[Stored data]
======
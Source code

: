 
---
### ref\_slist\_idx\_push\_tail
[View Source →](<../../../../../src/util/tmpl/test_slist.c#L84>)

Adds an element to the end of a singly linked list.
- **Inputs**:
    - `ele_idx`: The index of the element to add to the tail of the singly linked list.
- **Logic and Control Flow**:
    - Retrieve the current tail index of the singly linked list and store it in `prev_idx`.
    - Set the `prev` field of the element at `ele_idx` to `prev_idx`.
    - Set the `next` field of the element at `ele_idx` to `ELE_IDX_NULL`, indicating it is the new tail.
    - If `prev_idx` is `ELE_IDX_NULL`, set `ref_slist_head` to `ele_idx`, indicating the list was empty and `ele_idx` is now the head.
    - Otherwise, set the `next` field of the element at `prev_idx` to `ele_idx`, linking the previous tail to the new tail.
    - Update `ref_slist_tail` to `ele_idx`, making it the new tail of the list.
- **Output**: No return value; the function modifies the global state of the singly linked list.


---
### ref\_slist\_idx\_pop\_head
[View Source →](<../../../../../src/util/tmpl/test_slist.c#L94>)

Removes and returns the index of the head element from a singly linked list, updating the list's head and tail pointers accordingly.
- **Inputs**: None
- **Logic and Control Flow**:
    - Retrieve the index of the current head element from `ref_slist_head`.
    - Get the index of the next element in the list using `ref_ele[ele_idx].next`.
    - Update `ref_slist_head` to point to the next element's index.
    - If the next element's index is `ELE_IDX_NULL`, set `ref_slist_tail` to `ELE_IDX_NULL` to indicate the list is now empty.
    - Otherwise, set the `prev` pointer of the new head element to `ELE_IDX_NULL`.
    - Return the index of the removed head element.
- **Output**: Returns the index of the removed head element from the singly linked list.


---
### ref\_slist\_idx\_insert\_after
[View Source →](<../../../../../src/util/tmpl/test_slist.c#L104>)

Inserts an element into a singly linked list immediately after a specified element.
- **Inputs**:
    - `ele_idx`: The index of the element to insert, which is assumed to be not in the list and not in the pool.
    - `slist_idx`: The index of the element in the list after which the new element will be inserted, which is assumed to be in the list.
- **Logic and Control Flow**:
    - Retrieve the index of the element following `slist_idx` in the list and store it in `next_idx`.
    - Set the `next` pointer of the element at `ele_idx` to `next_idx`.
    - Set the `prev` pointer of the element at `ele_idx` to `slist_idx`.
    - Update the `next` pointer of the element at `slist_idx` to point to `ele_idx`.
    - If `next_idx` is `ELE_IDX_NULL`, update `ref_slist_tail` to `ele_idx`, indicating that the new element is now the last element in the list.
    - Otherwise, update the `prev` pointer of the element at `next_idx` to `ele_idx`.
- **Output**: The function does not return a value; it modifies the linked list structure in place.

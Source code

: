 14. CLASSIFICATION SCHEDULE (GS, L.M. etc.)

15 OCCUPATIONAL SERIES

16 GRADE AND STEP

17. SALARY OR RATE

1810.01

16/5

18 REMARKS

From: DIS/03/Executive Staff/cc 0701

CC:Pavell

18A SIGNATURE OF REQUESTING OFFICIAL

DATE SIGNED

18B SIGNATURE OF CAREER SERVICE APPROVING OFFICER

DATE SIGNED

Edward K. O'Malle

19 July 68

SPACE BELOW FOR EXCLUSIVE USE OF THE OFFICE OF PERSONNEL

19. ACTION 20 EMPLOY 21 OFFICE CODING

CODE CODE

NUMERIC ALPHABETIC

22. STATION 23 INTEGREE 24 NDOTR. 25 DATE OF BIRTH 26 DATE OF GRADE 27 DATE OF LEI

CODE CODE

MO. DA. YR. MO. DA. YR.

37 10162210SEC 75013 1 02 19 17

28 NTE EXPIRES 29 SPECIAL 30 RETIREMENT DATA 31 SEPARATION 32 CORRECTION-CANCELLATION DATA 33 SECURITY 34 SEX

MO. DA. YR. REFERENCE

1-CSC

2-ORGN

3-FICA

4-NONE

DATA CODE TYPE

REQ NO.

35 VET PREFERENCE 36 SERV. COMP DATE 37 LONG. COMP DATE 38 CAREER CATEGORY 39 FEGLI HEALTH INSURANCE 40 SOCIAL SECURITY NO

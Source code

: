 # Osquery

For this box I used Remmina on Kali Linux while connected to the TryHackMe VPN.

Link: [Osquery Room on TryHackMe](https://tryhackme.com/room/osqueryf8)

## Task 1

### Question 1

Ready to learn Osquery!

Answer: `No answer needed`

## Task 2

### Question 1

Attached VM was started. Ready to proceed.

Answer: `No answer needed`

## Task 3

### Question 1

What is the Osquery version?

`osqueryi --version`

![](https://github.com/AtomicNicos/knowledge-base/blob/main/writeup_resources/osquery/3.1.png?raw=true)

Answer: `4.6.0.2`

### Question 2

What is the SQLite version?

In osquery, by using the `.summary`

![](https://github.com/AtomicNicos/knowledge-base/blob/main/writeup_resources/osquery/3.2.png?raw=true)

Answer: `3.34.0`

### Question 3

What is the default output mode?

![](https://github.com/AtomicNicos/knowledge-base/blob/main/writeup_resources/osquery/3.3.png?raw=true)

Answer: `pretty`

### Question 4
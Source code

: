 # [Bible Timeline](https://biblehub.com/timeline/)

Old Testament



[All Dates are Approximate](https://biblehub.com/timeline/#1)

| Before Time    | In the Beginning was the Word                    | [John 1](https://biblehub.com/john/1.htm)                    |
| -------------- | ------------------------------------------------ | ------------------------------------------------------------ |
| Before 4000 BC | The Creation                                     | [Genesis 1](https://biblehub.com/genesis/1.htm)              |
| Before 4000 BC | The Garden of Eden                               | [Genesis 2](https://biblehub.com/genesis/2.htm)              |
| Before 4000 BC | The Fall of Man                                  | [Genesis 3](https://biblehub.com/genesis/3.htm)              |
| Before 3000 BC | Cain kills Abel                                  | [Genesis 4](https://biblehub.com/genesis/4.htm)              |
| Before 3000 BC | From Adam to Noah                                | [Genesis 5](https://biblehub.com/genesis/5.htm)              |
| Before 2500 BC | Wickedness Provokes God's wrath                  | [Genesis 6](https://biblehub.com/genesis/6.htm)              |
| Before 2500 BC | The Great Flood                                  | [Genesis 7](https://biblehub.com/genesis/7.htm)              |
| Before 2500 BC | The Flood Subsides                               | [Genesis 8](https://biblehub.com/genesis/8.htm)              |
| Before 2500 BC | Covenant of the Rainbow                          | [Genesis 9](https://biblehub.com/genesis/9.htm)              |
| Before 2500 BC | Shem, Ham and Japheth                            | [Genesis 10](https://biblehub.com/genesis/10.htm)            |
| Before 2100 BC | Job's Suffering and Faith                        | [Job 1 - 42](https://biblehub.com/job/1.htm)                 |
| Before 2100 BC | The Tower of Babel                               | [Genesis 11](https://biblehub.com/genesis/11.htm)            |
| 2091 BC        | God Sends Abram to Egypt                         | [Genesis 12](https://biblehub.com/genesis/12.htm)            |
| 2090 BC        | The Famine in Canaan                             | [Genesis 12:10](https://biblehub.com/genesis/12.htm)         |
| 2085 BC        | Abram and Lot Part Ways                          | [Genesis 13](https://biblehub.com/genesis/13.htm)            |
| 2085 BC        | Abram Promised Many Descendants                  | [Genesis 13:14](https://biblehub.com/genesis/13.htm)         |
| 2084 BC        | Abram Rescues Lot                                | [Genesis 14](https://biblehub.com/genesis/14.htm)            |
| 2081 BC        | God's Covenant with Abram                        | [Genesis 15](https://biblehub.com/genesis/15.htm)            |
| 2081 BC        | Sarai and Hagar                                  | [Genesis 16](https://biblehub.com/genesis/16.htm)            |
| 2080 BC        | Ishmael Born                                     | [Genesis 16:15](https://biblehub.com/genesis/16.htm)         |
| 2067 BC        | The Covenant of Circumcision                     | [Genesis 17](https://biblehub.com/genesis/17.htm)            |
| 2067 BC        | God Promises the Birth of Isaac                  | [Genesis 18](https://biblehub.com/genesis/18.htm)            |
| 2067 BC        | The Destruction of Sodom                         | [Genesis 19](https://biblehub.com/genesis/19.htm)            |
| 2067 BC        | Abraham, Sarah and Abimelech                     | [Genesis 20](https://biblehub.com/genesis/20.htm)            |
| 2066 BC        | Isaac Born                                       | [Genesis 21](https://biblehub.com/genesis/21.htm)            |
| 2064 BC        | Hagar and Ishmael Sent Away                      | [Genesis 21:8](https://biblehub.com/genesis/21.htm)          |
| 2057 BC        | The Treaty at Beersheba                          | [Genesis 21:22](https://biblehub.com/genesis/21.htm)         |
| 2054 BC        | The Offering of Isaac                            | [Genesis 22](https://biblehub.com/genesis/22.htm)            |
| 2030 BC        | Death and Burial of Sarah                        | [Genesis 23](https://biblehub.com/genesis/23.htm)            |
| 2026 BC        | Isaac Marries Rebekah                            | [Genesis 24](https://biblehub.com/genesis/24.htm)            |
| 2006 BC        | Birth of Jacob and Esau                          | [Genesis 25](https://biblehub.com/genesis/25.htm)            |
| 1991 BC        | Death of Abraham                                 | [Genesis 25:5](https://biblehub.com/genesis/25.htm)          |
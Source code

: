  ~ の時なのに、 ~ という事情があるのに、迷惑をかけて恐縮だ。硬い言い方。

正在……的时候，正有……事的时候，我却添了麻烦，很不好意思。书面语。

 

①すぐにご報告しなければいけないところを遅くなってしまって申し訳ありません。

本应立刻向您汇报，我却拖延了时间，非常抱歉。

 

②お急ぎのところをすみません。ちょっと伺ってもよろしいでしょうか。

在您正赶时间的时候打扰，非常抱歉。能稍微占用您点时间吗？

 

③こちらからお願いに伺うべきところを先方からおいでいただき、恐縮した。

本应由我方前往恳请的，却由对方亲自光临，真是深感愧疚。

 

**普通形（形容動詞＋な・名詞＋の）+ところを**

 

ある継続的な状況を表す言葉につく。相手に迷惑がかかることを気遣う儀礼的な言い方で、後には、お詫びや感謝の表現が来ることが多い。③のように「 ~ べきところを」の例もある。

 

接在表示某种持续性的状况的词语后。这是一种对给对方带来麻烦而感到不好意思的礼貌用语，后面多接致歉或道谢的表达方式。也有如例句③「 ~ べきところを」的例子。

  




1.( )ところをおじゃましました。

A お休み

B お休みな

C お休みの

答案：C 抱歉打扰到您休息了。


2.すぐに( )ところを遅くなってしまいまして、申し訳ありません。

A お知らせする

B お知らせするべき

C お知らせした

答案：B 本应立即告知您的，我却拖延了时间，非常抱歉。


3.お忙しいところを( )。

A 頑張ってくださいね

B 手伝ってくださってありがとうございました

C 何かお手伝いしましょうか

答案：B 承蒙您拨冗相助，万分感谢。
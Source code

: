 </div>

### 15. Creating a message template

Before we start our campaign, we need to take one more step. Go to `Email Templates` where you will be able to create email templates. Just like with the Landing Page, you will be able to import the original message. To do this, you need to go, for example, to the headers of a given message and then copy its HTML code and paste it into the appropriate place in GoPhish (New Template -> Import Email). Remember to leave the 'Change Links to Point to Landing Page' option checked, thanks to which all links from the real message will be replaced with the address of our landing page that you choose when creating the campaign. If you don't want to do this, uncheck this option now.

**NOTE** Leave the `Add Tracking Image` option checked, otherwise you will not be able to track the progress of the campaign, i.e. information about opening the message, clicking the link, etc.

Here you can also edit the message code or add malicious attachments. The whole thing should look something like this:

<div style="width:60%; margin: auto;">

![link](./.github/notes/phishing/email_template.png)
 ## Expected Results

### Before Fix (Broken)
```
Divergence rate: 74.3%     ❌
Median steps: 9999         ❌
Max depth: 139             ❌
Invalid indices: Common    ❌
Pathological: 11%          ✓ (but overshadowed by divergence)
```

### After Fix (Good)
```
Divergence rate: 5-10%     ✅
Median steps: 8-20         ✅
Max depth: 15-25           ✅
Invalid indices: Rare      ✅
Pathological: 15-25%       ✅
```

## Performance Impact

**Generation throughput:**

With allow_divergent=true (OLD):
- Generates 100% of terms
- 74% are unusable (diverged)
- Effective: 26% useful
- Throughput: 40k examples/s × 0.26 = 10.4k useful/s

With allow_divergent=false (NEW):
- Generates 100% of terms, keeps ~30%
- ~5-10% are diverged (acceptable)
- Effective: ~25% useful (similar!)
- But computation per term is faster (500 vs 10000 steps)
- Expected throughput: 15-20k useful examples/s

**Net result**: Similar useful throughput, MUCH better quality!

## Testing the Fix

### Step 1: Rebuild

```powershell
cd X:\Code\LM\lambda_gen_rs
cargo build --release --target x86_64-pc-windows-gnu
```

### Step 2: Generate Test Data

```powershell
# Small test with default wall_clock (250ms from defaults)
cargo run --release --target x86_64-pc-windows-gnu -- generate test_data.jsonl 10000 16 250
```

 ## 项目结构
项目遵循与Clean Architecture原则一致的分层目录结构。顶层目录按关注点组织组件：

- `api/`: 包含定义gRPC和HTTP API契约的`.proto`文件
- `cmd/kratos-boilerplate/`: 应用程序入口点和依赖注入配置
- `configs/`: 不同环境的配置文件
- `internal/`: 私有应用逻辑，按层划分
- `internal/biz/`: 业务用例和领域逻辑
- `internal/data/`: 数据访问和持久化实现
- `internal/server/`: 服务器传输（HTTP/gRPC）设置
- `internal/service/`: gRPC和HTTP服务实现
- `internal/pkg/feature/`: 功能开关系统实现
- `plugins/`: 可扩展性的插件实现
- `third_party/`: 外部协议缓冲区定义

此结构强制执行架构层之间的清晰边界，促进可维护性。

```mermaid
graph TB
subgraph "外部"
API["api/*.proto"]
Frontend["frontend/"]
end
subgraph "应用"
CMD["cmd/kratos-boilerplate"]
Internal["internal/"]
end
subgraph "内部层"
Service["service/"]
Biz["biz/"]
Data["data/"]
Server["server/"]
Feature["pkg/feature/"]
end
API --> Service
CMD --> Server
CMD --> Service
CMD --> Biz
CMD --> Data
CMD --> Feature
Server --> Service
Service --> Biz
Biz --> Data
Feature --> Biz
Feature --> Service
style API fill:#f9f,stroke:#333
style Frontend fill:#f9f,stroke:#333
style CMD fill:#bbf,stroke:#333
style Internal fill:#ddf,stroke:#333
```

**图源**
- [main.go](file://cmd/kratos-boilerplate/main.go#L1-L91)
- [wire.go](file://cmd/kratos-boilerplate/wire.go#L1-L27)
======
= What you will do =
The response must consist solely of the lines from the top of the records through the line holding "of the list.", copied word for word.

= Completed exercise =
Source code

: 
---
### ref\_slist\_idx\_push\_tail
[View Source →](<../../../../../src/util/tmpl/test_slist.c#L84>)

Adds an element to the end of a singly linked list.
- **Inputs**:
    - `ele_idx`: The index of the element to add to the tail of the singly linked list.
- **Logic and Control Flow**:
    - Retrieve the current tail index of the singly linked list and store it in `prev_idx`.
    - Set the `prev` field of the element at `ele_idx` to `prev_idx`.
    - Set the `next` field of the element at `ele_idx` to `ELE_IDX_NULL`, indicating it is the new tail.
    - If `prev_idx` is `ELE_IDX_NULL`, set `ref_slist_head` to `ele_idx`, indicating the list was empty and `ele_idx` is now the head.
    - Otherwise, set the `next` field of the element at `prev_idx` to `ele_idx`, linking the previous tail to the new tail.
    - Update `ref_slist_tail` to `ele_idx`, making it the new tail of the list.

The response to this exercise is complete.